Sunday, September 27, 2009

Arrival of the Buffs – A New Painting by Ken Smith

Vonore, Tennessee, Sept. 12, 2009. The war paint speaks loudly as three Cherokee Warriors sit waiting on the outskirts of Fort Loudoun. They watch the Provincials that have come to provide provisions for the Independent Company of South Carolina, who are garrisoned at the British fort in what would become known today as Vonore, Tennessee. The year is 1759 and this is the subject of the latest Ken Smith historical art print commemorating the 250th anniversary of the life of Fort Loudoun. A limited edition of 250 prints will be available for sale to the public, and the art will be on permanent loan to the Fort Loudoun Association, to be displayed at the Fort Loudoun State Historic Area Visitor Center..
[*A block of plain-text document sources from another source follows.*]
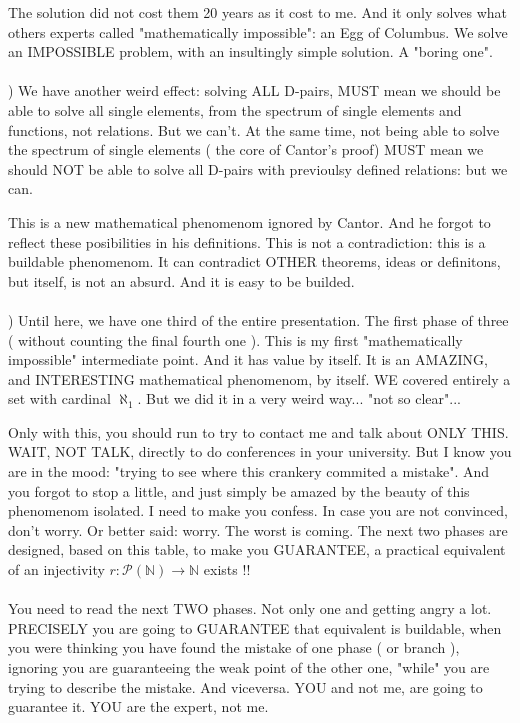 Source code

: 	\noindent
	The solution did not cost them 20 years as it cost to me. And it only solves what others experts called "mathematically impossible": an Egg of Columbus. We solve an IMPOSSIBLE problem, with an insultingly simple solution. A "boring one".
	\\\\


	) We have another weird effect: solving ALL D-pairs, MUST mean we should be able to solve all single elements, from the spectrum of single elements and functions, not relations. But we can't. At the same time, not being able to solve the spectrum of single elements ( the core of Cantor's proof) MUST mean we should NOT be able to solve all D-pairs with previoulsy defined relations: but we can.
	
	\noindent
	This is a new mathematical phenomenom ignored by Cantor. And he forgot to reflect these posibilities in his definitions. This is not a contradiction: this is a buildable phenomenom. It can contradict OTHER theorems, ideas or definitons, but itself, is not an absurd. And it is easy to be builded.
	\\\\
	
	
	) Until here, we have one third of the entire presentation. The first phase of three ( without counting the final fourth one ). This is my first "mathematically impossible" intermediate point. And it has value by itself. It is an AMAZING, and INTERESTING mathematical phenomenom, by itself. WE covered entirely a set with cardinal $\aleph_{1}$. But we did it in a very weird way... "not so clear"... 
	
	\noindent
	Only with this, you should run to try to contact me and talk about ONLY THIS. WAIT, NOT TALK, directly to do conferences in your university. But I know you are in the mood: "trying to see where this crankery commited a mistake". And you forgot to stop a little, and just simply be amazed by the beauty of this phenomenom isolated. I need to make you confess. In case you are not convinced, don't worry. Or better said: worry. The worst is coming. The next two phases are designed, based on this table, to make you GUARANTEE, a practical equivalent of an injectivity $r:\mathcal{P}(\mathbb{N}) \longrightarrow \mathbb{N}$ exists !!
	\\\\
	
	\noindent
	You need to read the next TWO phases. Not only one and getting angry a lot. PRECISELY you are going to GUARANTEE that equivalent is buildable, when you were thinking you have found the mistake of one phase ( or branch ), ignoring you are guaranteeing the weak point of the other one, "while" you are trying to describe the mistake. And viceversa. YOU and not me, are going to guarantee it. YOU are the expert, not me.
	\\\\
	
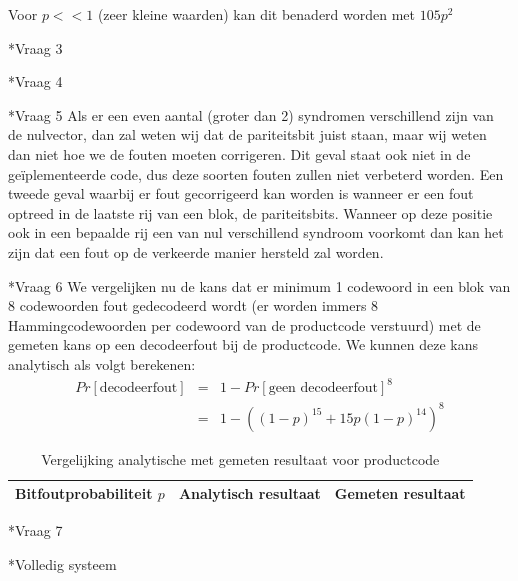 \documentclass[]{article}
\begin{document}
\begin{section}
\begin{subsection}
    	Voor $p << 1$ (zeer kleine waarden) kan dit benaderd worden met $105p^2$
    \end{subsection}

    \begin{subsection}*{Vraag 3} %
    \end{subsection}

    \begin{subsection}*{Vraag 4} %
    \end{subsection}

    \begin{subsection}*{Vraag 5} %
    	Als er een even aantal (groter dan 2) syndromen verschillend zijn van de nulvector,
    	dan zal weten wij dat de pariteitsbit juist staan, maar wij weten dan niet hoe we
    	de fouten moeten corrigeren. Dit geval staat ook niet in de ge\"iplementeerde code,
    	dus deze soorten fouten zullen niet verbeterd worden.
    	Een tweede geval waarbij er fout gecorrigeerd kan worden is wanneer er een fout
    	optreed in de laatste rij van een blok, de pariteitsbits. Wanneer op deze positie
    	ook in een bepaalde rij een van nul verschillend syndroom voorkomt dan kan het zijn
    	dat een fout op de verkeerde manier hersteld zal worden.
    \end{subsection}

    \begin{subsection}*{Vraag 6} %
   	We vergelijken nu de kans dat er minimum 1 codewoord in een blok van 8 codewoorden fout gedecodeerd wordt (er worden immers 8 Hammingcodewoorden per codewoord van de productcode verstuurd) met de gemeten kans op een decodeerfout bij de productcode.
	We kunnen deze kans analytisch als volgt berekenen:
    	\begin{eqnarray*}
		Pr[\text{decodeerfout}]&=& 1 - Pr[\text{geen decodeerfout}]^8 \\ 
						&=& 1 - ((1-p)^{15} + 15p(1-p)^{14})^8
	\end{eqnarray*}

	    	\begin{table}[htpb]
    		\centering	
    		\begin{tabular}{r|r|r}
    		Bitfoutprobabiliteit $p$ & Analytisch resultaat & Gemeten resultaat \\
    		\hline
    		\end{tabular}
    		\caption{Vergelijking analytische met gemeten resultaat voor productcode}
    	\end{table}
    \end{subsection}

    \begin{subsection}*{Vraag 7} %
    \end{subsection}

\end{section}

\begin{section}*{Volledig systeem} %
\end{section}
\end{document}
This is the forth painting by Smith in the five-year build-up to the 250th anniversary of the fall of Fort Loudoun. The Fort Loudoun Association commissioned Smith to create historical paintings based on events of each year of the fort’s existence. The first painting was Over the Hills: Sergeant Gibbs and the Advance Party, which depicted the partnership between the Cherokee and the Redcoats in securing a site for the building of the fort. The second painting was Mud and Blood: Carolina Builds a Fort in the Overhills. A grimy crew begin the tiring process of building the structures of the fort and its protective earthworks. The third was Hard Bargain: The Cherokee Prepare for War, which depicts the British leadership of the fort supplying their allies, the Cherokee, with guns to help fight the French.
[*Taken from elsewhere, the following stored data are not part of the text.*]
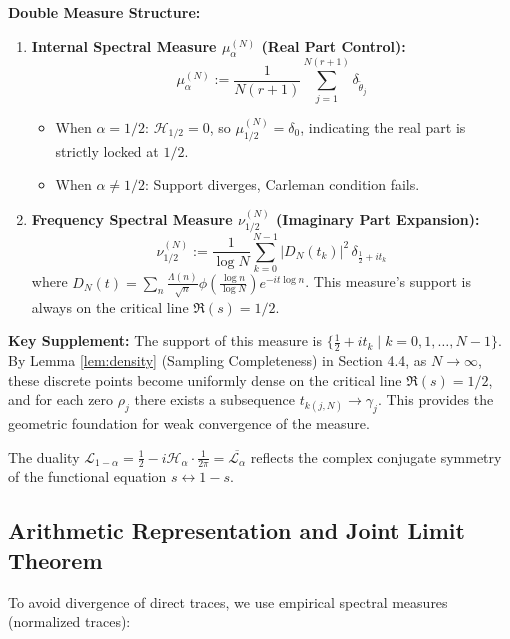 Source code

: \documentclass[12pt,a4paper]{amsart}
\theoremstyle{plain}
\theoremstyle{definition}
\theoremstyle{remark}
\begin{document}
\textbf{Double Measure Structure:}

\begin{enumerate}
    \item \textbf{Internal Spectral Measure $\mu_\alpha^{(N)}$ (Real Part Control):}
    \begin{equation}
    \mu_\alpha^{(N)} := \frac{1}{N(r+1)} \sum_{j=1}^{N(r+1)} \delta_{\tilde{\theta}_j}
    \end{equation}
    \begin{itemize}
        \item When $\alpha=1/2$: $\mathcal{H}_{1/2}=0$, so $\mu_{1/2}^{(N)} = \delta_0$, indicating the real part is strictly locked at $1/2$.
        \item When $\alpha\neq 1/2$: Support diverges, Carleman condition fails.
    \end{itemize}
    
    \item \textbf{Frequency Spectral Measure $\nu_{1/2}^{(N)}$ (Imaginary Part Expansion):}
    \begin{equation}
    \nu_{1/2}^{(N)} := \frac{1}{\log N} \sum_{k=0}^{N-1} |D_N(t_k)|^2 \,\delta_{\frac{1}{2} + i t_k}
    \end{equation}
    where $D_N(t)=\sum_{n} \frac{\Lambda(n)}{\sqrt{n}}\phi(\frac{\log n}{\log N}) e^{-it\log n}$. This measure's support is always on the critical line $\Re(s)=1/2$.
\end{enumerate}

\textbf{Key Supplement:} The support of this measure is $\{\frac{1}{2} + i t_k \mid k=0,1,\dots,N-1\}$. By Lemma \ref{lem:density} (Sampling Completeness) in Section 4.4, as $N\to\infty$, these discrete points become uniformly dense on the critical line $\Re(s)=1/2$, and for each zero $\rho_j$ there exists a subsequence $t_{k(j,N)} \to \gamma_j$. This provides the geometric foundation for weak convergence of the measure.

The duality $\mathcal{L}_{1-\alpha} = \frac{1}{2} - i\mathcal{H}_\alpha \cdot \frac{1}{2\pi} = \overline{\mathcal{L}_\alpha}$ reflects the complex conjugate symmetry of the functional equation $s\leftrightarrow 1-s$.

\subsection{Arithmetic Representation and Joint Limit Theorem}

To avoid divergence of direct traces, we use empirical spectral measures (normalized traces):
\end{document}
The current painting’s subject is more terse then the other three before it. In this, there is a definite division between the Cherokee and the British. Hostilities are mounting, in what will culminate with the Cherokee besieging the fort and the eventual massacre of thirty-three members of the garrison at Cane Creek after the British surrendered the fort.

“It’s interesting to depict the declining relationship between the British and their Cherokee allies. I’m looking forward to seeing how it all turns out,” says Smith about his latest painting.

Smit is the recent recipient of the U.S. Coast Guard Art Program’s George Gray Award for Artistic Excellence for his painting Air Station Savannah. In Knoxville, Smith’s Over the Hills from the Fort Loudoun series is prominently featured in the Museum of East Tennessee History’s permanent exhibit.

Arrival of the Buffs was unveiled Saturday, September 12, 2009, during Fort Loudoun’s Annual Colonial Trade Faire and will remain at the park’s Visitor Center after the Trade Faire is concluded. Limited edition prints of Arrival of the Buffs are available for purchase, as well as prints from the previous years.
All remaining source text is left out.